=== Section Start ===

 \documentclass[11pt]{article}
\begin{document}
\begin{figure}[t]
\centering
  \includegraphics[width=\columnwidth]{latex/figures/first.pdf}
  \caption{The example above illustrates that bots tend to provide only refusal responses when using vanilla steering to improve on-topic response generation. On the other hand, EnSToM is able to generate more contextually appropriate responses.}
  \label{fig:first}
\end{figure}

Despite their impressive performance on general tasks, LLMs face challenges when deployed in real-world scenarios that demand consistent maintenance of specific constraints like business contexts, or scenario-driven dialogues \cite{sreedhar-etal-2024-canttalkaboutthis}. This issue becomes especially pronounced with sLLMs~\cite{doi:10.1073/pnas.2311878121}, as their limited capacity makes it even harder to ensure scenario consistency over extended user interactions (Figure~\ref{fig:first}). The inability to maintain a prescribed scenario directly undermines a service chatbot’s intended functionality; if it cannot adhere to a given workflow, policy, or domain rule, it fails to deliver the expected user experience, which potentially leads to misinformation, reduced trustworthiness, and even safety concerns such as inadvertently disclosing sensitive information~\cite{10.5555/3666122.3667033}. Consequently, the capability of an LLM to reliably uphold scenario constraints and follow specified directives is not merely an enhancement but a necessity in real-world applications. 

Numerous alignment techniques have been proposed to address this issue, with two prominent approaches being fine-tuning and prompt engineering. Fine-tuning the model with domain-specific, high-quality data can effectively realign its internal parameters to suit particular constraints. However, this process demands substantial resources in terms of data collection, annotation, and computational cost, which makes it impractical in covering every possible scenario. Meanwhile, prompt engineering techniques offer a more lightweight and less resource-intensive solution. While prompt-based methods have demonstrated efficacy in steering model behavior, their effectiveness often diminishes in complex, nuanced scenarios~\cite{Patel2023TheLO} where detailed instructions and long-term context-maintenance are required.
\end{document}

=== Section End ===
=== Section Start ===

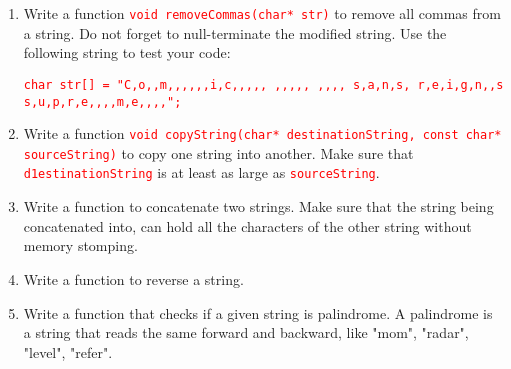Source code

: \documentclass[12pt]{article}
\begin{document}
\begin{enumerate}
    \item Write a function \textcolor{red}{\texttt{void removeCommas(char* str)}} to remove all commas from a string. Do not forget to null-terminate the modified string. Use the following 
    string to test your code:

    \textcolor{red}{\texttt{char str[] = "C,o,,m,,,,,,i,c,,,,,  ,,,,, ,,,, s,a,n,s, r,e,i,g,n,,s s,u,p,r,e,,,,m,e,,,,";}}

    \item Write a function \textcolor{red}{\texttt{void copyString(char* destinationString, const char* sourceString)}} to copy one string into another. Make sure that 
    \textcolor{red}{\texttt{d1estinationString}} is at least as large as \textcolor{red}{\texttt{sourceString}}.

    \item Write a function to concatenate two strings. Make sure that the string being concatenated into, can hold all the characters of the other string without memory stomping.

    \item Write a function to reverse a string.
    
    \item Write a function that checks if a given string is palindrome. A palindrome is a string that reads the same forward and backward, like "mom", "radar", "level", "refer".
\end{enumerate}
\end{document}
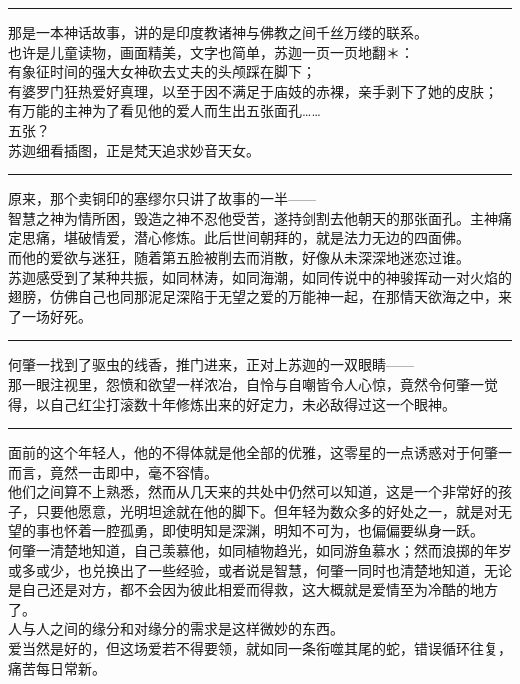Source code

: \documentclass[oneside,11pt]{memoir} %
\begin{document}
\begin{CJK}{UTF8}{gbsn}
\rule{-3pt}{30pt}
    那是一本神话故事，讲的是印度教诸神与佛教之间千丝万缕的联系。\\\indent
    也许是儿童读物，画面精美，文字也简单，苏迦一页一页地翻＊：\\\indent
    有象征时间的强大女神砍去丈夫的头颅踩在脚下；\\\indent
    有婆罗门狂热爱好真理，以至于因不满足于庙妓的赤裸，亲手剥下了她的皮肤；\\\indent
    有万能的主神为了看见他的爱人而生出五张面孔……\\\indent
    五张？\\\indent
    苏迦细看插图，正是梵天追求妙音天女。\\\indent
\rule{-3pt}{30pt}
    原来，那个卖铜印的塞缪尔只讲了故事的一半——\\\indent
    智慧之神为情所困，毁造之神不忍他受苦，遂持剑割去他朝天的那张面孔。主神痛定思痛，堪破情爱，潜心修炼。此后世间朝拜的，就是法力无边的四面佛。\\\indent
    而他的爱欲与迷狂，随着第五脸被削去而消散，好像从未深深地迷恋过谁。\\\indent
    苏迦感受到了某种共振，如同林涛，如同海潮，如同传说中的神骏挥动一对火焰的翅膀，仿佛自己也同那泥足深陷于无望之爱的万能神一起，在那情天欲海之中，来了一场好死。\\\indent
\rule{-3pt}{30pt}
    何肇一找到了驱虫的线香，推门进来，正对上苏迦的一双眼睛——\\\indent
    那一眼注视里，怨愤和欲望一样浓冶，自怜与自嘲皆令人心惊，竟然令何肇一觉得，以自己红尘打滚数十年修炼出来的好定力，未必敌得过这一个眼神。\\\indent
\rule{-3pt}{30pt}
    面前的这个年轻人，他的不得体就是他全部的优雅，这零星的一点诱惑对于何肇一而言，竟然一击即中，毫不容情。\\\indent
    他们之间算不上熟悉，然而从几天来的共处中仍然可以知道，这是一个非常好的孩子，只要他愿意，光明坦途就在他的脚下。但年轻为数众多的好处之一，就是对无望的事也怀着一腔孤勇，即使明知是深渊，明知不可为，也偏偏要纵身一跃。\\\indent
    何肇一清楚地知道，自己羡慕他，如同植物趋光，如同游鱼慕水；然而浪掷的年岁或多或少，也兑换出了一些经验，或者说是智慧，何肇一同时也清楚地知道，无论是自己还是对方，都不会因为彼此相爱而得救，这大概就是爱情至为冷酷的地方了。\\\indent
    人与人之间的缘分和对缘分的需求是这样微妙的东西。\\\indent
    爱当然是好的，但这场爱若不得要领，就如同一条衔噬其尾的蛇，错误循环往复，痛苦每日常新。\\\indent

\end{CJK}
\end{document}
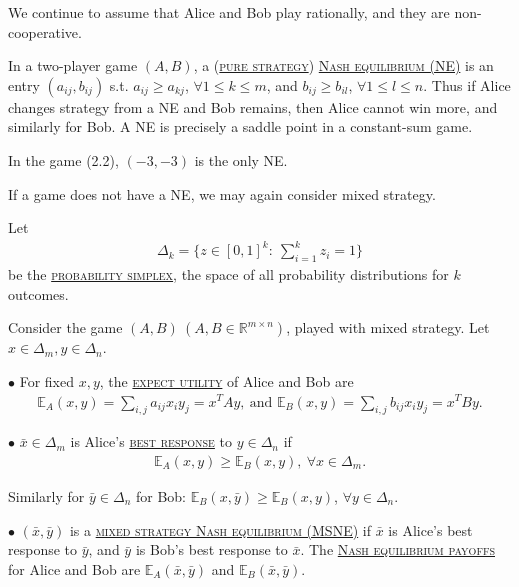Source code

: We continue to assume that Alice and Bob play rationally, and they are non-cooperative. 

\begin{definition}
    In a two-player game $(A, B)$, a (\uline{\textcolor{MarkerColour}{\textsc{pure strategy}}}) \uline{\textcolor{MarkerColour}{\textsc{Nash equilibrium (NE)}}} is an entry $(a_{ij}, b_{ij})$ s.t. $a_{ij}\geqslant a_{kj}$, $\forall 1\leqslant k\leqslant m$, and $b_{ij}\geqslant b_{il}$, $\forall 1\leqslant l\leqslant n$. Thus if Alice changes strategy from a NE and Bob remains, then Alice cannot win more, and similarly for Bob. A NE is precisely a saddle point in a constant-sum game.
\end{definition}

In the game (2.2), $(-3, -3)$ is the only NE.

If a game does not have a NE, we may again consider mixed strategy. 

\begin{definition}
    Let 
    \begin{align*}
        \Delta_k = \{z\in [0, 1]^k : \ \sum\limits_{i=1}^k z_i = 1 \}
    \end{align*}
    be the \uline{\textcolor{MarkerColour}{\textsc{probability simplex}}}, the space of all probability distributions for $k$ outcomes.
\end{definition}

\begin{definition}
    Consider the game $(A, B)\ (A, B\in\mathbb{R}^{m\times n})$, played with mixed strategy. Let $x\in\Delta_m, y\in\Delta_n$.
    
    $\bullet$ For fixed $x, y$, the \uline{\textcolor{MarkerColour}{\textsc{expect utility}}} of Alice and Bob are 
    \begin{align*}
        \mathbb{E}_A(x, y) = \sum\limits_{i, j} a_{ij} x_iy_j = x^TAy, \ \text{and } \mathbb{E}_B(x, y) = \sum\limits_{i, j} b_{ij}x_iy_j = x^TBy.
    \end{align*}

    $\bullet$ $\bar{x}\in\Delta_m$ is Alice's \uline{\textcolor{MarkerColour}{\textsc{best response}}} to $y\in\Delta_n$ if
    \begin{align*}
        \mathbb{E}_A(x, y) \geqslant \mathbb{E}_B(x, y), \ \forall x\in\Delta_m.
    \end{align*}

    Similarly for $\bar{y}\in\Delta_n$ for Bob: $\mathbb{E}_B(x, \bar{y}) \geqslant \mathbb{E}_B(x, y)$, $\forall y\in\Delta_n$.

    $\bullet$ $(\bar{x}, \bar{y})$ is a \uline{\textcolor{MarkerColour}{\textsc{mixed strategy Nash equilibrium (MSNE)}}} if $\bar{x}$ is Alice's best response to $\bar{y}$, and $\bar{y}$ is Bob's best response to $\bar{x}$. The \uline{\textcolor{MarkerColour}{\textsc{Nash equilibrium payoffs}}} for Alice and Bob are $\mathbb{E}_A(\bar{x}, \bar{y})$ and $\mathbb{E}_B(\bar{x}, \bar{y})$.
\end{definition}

=== Section End ===

Copy each line of the listing that carries the string "equilibrium".

    In a two-player game $(A, B)$, a (\uline{\textcolor{MarkerColour}{\textsc{pure strategy}}}) \uline{\textcolor{MarkerColour}{\textsc{Nash equilibrium (NE)}}} is an entry $(a_{ij}, b_{ij})$ s.t. $a_{ij}\geqslant a_{kj}$, $\forall 1\leqslant k\leqslant m$, and $b_{ij}\geqslant b_{il}$, $\forall 1\leqslant l\leqslant n$. Thus if Alice changes strategy from a NE and Bob remains, then Alice cannot win more, and similarly for Bob. A NE is precisely a saddle point in a constant-sum game.
    $\bullet$ $(\bar{x}, \bar{y})$ is a \uline{\textcolor{MarkerColour}{\textsc{mixed strategy Nash equilibrium (MSNE)}}} if $\bar{x}$ is Alice's best response to $\bar{y}$, and $\bar{y}$ is Bob's best response to $\bar{x}$. The \uline{\textcolor{MarkerColour}{\textsc{Nash equilibrium payoffs}}} for Alice and Bob are $\mathbb{E}_A(\bar{x}, \bar{y})$ and $\mathbb{E}_B(\bar{x}, \bar{y})$.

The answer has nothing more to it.